There, the businessman saw starving children in Ho Chi Minh City while on a trip to Asia in 1999.
“There were bands of these poor, homeless kids on the streets … and they were begging for milk, not for money,” Bermas said. “It stayed with me.”
Bermas, who did consulting for hotels and restaurants, saw there was an effort under way to help street kids get simple food service jobs. He realized he could help.
Combining his business savvy with an ambitious nonprofit model, in 2007 he co-founded STREETS International, based in Hoi An. The organization provides at-risk young people with a rigorous 18-month training program, preparing them for careers in Vietnam’s booming culinary and hospitality industries.
“(They) come from the whole country with all kinds of very, very difficult paths,” Bermas said. “We offer them a structured program and a very rich apprenticing experience.”
STREETS’ participants range in age from 16 to 22. The group provides housing, meals, medical care, clothing and support services to help trainees gain skills and confidence for employment at top resorts.
Some come from more than 600 miles away to participate in the free program. They receive a stipend and transportation assistance to visit their family.

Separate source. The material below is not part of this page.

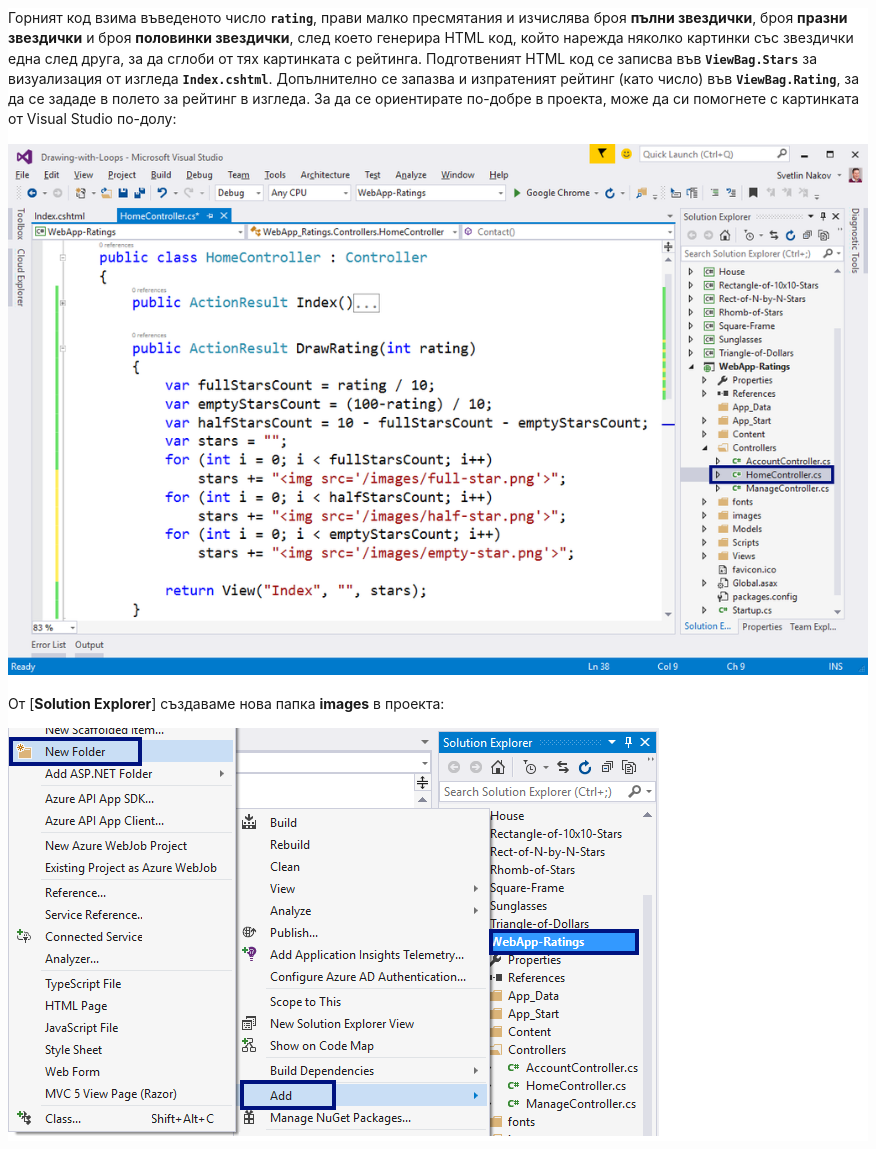 Горният код взима въведеното число **`rating`**, прави малко пресмятания и изчислява броя **пълни звездички**, броя **празни звездички** и броя **половинки звездички**, след което генерира HTML код, който нарежда няколко картинки със звездички една след друга, за да сглоби от тях картинката с рейтинга. Подготвеният HTML код се записва във **`ViewBag.Stars`** за визуализация от изгледа **`Index.cshtml`**. Допълнително се запазва и изпратеният рейтинг (като число) във **`ViewBag.Rating`**, за да се зададе в полето за рейтинг в изгледа. За да се ориентирате по-добре в проекта, може да си помогнете с картинката от Visual Studio по-долу:

![](assets/chapter-6-images/11.Ratings-06.png)

От [**Solution Explorer**] създаваме нова папка **images** в проекта:
  
![](assets/chapter-6-images/11.Ratings-07.png)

“We build possibilities and aspirations for those communities,” Bermas said. “Where we take one young person from the village, suddenly … the whole village starts to think about, ‘maybe my kid, too.'”

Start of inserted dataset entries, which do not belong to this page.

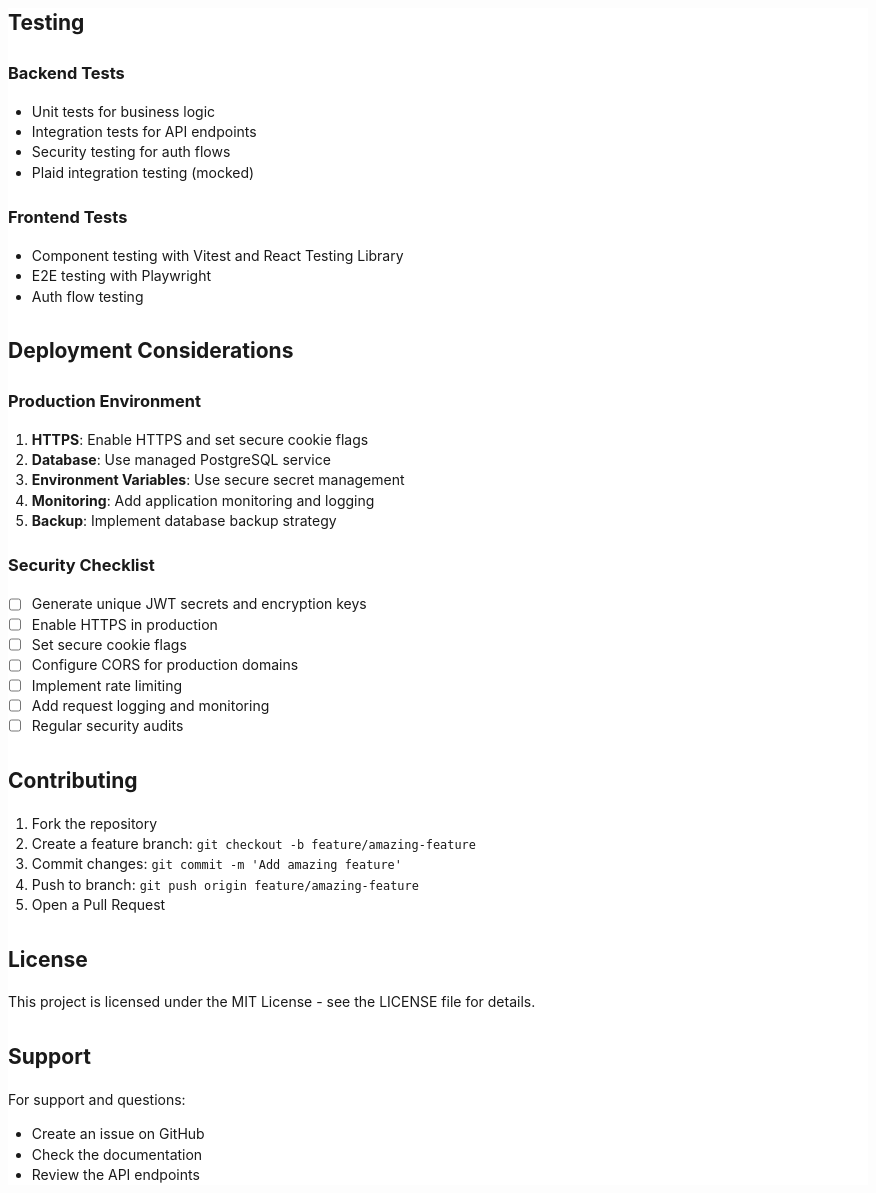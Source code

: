 ## Testing

### Backend Tests
- Unit tests for business logic
- Integration tests for API endpoints
- Security testing for auth flows
- Plaid integration testing (mocked)

### Frontend Tests
- Component testing with Vitest and React Testing Library
- E2E testing with Playwright
- Auth flow testing

## Deployment Considerations

### Production Environment
1. **HTTPS**: Enable HTTPS and set secure cookie flags
2. **Database**: Use managed PostgreSQL service
3. **Environment Variables**: Use secure secret management
4. **Monitoring**: Add application monitoring and logging
5. **Backup**: Implement database backup strategy

### Security Checklist
- [ ] Generate unique JWT secrets and encryption keys
- [ ] Enable HTTPS in production
- [ ] Set secure cookie flags
- [ ] Configure CORS for production domains
- [ ] Implement rate limiting
- [ ] Add request logging and monitoring
- [ ] Regular security audits

## Contributing

1. Fork the repository
2. Create a feature branch: `git checkout -b feature/amazing-feature`
3. Commit changes: `git commit -m 'Add amazing feature'`
4. Push to branch: `git push origin feature/amazing-feature`
5. Open a Pull Request

## License

This project is licensed under the MIT License - see the LICENSE file for details.

## Support

For support and questions:
- Create an issue on GitHub
- Check the documentation
- Review the API endpoints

Currently, 75 trainees are enrolled. The group’s full-time staff and teachers are all Vietnamese, and Bermas often brings in chefs and other experts to enhance the training.

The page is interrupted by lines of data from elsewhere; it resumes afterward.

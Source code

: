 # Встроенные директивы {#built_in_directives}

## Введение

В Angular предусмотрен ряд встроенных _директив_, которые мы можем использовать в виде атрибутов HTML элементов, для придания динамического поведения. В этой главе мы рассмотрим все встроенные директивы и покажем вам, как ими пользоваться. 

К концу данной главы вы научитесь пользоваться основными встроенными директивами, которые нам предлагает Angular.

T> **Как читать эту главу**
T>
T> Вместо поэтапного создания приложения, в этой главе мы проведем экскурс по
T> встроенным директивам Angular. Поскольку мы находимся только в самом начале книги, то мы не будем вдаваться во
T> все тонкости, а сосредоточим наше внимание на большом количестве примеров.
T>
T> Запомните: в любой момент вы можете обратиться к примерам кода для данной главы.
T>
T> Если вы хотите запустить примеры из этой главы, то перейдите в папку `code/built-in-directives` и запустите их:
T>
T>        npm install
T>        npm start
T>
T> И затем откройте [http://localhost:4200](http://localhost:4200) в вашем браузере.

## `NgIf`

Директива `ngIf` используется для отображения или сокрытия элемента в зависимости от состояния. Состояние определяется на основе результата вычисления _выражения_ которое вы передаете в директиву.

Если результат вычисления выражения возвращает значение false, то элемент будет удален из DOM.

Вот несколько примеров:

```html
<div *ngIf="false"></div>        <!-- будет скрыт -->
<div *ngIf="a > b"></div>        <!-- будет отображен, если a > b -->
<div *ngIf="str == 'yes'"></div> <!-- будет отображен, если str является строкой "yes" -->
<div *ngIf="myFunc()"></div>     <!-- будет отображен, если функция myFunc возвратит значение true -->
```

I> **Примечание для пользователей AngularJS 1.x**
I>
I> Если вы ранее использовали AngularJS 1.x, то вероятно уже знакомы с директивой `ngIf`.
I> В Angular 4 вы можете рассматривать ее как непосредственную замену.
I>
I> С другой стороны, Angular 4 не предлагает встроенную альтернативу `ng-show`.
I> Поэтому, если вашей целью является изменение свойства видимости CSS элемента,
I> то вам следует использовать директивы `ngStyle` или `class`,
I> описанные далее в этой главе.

He and his team work with the government and ensure they follow all safety and labor laws and regulations.
By the end of this year, nearly 250 young people will have completed the program. Bermas said 100% of STREETS graduates have found employment, mostly at four- and five-star hotels in Vietnam.
“It works. And that’s a push to do more to reach more young people,” he said, adding that the group stays in regular contact with all graduates for at least two years after graduation, most longer.
Bermas plans to expand the program to other areas of the country.
CNN’s Allie Torgan spoke with Bermas about his work. Below is an edited version of their conversation.
Who are the young people applying to your program?
Bermas: All the young people in our program come from poverty — without enough to eat, without electricity and plumbing. From leprosy villages, from HIV backgrounds; some have been trafficked, sometimes more than once.
Part of the process of selecting and getting to know the trainees is that we visit wherever they’re from — the home, in many cases the orphanage, the NGO, the isolated village, sometimes even a street corner. We want to know the most about them we possibly can, how difficult their conditions have been and how they have been wounded by life. Or what support there is. It’s a great resource to a young person’s development in our program.
This is the first real chance for many (of them) to transition from poverty and life on the streets to the dignity of self-sufficiency that comes with a successful career. You shouldn’t discount a young person’s future because of their past, no matter how dire it’s been.
You’ve created an extensive program. Besides the hands-on culinary and hospitality training, what else is involved?
Bermas: There’s a whole team of colleagues, educators and professionals who have worked developing all this. We have daily curriculums and lesson plans, from the first day to the last day — designed to deliver quite sophisticated, substantive material.
We have a computer language lab. We have tutoring every day of the week. English language instruction is a big part. And a whole array of life skills, from hygiene to CPR, budgeting and banking, physical exercise and being healthy.
Depending on which track the trainees are going, they have classroom experience in a small teaching kitchen if they’re becoming professional chefs, or in the classroom to learn about hospitality and service. And our three eateries have many purposes; each one brings a different set of skills for apprenticing.
You left Manhattan behind to do this. Why did you decide to move to Vietnam?
Bermas: The truth is, the early vision was that I would work with colleagues and assemble a team here. And I could travel back and forth and make sure everything was going well.
It became clear very early on that if I was to really realize this ambition on behalf of the young people in the program, I would have to be here and do it. It was probably the best, if not certainly the most meaningful, decision I’ve made in my adult life.
This work at STREETS is never easy, but it’s important. I know now that I need to be sure there is a STREETS around 10 years from now.
You’ve kept your focus on the local community. How have they embraced you?
Bermas: It’s traditional here in Vietnam when you open a new business that the business community and friends and family all send you large wreaths of flowers opening day to wish you good luck.
The day we opened the restaurant — we’d been working so hard to open, to get this thing going — and I came down the street, and there were so many of these big, beautiful wreaths full of flowers that said in Vietnamese, “Congratulations” and “Welcome.” And who had sent them? All the local shops and friends we had made. I was so touched by this.
The flowers poured out into the street. It was amazing. I literally couldn’t get in the front door of the restaurant.